Top of RECORDS

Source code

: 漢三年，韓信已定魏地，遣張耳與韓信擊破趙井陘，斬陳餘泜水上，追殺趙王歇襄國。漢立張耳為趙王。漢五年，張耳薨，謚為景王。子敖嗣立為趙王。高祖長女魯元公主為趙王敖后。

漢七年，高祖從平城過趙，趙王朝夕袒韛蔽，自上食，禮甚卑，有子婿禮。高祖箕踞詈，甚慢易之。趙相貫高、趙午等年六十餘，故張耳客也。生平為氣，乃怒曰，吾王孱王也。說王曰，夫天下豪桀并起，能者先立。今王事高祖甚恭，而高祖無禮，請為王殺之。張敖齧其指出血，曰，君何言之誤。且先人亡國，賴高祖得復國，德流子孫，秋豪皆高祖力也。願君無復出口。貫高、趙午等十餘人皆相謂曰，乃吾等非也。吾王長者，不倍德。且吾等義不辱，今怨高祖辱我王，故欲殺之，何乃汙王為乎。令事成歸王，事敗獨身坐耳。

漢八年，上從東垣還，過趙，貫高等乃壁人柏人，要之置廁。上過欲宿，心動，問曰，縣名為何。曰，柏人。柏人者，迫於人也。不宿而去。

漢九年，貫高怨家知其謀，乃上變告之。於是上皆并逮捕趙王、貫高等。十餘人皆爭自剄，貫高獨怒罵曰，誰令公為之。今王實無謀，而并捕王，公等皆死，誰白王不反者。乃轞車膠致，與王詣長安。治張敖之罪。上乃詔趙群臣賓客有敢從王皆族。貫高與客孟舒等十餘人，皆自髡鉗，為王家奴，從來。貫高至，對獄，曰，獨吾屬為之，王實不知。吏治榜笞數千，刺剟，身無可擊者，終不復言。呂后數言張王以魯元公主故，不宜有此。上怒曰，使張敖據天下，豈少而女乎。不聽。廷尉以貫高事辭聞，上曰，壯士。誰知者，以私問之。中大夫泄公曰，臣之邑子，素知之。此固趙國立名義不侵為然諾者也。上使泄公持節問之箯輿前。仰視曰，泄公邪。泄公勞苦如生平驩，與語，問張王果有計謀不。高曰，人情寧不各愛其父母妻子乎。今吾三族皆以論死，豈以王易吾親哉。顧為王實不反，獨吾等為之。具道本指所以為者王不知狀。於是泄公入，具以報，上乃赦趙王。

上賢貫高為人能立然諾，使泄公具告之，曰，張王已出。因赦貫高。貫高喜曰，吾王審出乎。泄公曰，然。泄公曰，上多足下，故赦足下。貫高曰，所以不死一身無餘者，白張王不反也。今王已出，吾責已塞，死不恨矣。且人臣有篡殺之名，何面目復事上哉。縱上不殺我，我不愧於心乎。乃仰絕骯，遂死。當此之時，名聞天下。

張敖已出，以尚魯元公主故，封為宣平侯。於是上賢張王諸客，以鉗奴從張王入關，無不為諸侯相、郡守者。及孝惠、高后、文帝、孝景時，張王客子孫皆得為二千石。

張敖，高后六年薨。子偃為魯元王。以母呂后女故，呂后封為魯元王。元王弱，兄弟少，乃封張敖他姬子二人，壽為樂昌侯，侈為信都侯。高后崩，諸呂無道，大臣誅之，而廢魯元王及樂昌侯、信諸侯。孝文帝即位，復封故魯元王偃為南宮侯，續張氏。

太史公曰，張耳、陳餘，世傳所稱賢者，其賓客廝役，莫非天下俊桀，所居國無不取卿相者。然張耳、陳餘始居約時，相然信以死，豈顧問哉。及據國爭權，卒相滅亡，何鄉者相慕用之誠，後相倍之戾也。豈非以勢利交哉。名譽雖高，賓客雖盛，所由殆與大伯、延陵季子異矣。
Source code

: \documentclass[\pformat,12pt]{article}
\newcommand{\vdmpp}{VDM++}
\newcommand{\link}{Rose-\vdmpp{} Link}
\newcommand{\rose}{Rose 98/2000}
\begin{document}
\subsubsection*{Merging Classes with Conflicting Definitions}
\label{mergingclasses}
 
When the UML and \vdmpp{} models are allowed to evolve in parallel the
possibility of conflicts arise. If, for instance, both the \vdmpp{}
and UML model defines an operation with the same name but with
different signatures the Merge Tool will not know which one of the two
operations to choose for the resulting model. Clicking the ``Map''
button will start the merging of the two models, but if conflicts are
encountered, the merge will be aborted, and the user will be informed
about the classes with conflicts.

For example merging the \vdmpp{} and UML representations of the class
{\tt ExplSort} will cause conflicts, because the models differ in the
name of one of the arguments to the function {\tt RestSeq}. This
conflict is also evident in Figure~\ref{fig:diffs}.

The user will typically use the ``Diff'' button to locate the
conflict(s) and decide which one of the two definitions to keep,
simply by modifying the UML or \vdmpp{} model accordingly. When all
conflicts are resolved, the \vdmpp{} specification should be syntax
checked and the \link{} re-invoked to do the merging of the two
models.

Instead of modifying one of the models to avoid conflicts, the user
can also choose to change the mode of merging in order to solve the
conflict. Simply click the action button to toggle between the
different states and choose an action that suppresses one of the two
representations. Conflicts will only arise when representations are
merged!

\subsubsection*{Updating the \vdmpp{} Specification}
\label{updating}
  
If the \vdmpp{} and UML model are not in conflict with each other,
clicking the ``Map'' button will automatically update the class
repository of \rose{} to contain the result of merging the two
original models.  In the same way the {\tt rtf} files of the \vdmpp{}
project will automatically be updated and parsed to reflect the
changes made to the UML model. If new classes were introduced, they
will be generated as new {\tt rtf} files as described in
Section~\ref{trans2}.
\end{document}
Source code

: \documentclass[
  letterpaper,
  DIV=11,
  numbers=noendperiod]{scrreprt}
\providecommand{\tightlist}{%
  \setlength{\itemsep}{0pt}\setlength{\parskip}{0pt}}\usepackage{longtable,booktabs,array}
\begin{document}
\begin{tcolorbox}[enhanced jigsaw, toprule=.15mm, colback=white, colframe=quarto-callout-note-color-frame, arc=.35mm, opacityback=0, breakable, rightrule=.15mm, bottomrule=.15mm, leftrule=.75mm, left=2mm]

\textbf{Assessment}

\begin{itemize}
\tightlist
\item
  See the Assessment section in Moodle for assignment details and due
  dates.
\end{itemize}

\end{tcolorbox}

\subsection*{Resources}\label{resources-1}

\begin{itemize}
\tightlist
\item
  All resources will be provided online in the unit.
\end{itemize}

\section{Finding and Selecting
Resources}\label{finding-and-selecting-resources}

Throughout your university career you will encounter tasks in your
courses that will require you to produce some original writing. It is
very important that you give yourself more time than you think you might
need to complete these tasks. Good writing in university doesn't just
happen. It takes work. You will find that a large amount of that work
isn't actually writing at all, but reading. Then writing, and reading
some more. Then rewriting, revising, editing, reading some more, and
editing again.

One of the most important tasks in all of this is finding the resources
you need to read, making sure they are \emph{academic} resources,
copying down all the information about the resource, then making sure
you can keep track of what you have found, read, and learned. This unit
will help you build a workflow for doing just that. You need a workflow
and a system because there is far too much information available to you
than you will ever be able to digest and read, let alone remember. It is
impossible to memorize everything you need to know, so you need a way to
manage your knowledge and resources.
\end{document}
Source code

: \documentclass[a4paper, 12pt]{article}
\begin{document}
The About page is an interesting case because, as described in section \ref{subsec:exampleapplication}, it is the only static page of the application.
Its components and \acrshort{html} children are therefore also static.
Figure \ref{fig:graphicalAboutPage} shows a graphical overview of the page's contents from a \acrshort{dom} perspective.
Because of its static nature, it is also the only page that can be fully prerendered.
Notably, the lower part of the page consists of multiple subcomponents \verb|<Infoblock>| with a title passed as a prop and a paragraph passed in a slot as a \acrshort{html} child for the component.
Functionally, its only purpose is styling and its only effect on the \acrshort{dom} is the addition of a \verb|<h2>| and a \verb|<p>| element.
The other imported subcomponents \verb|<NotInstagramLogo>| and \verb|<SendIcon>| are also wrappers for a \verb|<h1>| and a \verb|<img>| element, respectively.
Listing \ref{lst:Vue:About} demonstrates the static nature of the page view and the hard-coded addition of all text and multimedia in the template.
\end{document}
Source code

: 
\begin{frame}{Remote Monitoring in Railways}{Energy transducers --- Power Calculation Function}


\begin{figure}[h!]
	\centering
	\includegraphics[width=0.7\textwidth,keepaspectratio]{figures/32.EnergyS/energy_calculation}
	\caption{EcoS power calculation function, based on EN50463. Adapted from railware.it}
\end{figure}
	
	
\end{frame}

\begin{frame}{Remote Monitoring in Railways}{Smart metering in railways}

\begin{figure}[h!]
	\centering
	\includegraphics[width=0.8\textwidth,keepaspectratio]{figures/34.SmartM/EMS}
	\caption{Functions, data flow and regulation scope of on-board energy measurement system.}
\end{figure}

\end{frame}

Bottom of RECORDS

Copy out only the lines running from the beginning of the data to the line with "漢七年，高祖從平城過趙，趙王", both ends included.

Source code

: 漢三年，韓信已定魏地，遣張耳與韓信擊破趙井陘，斬陳餘泜水上，追殺趙王歇襄國。漢立張耳為趙王。漢五年，張耳薨，謚為景王。子敖嗣立為趙王。高祖長女魯元公主為趙王敖后。

漢七年，高祖從平城過趙，趙王朝夕袒韛蔽，自上食，禮甚卑，有子婿禮。高祖箕踞詈，甚慢易之。趙相貫高、趙午等年六十餘，故張耳客也。生平為氣，乃怒曰，吾王孱王也。說王曰，夫天下豪桀并起，能者先立。今王事高祖甚恭，而高祖無禮，請為王殺之。張敖齧其指出血，曰，君何言之誤。且先人亡國，賴高祖得復國，德流子孫，秋豪皆高祖力也。願君無復出口。貫高、趙午等十餘人皆相謂曰，乃吾等非也。吾王長者，不倍德。且吾等義不辱，今怨高祖辱我王，故欲殺之，何乃汙王為乎。令事成歸王，事敗獨身坐耳。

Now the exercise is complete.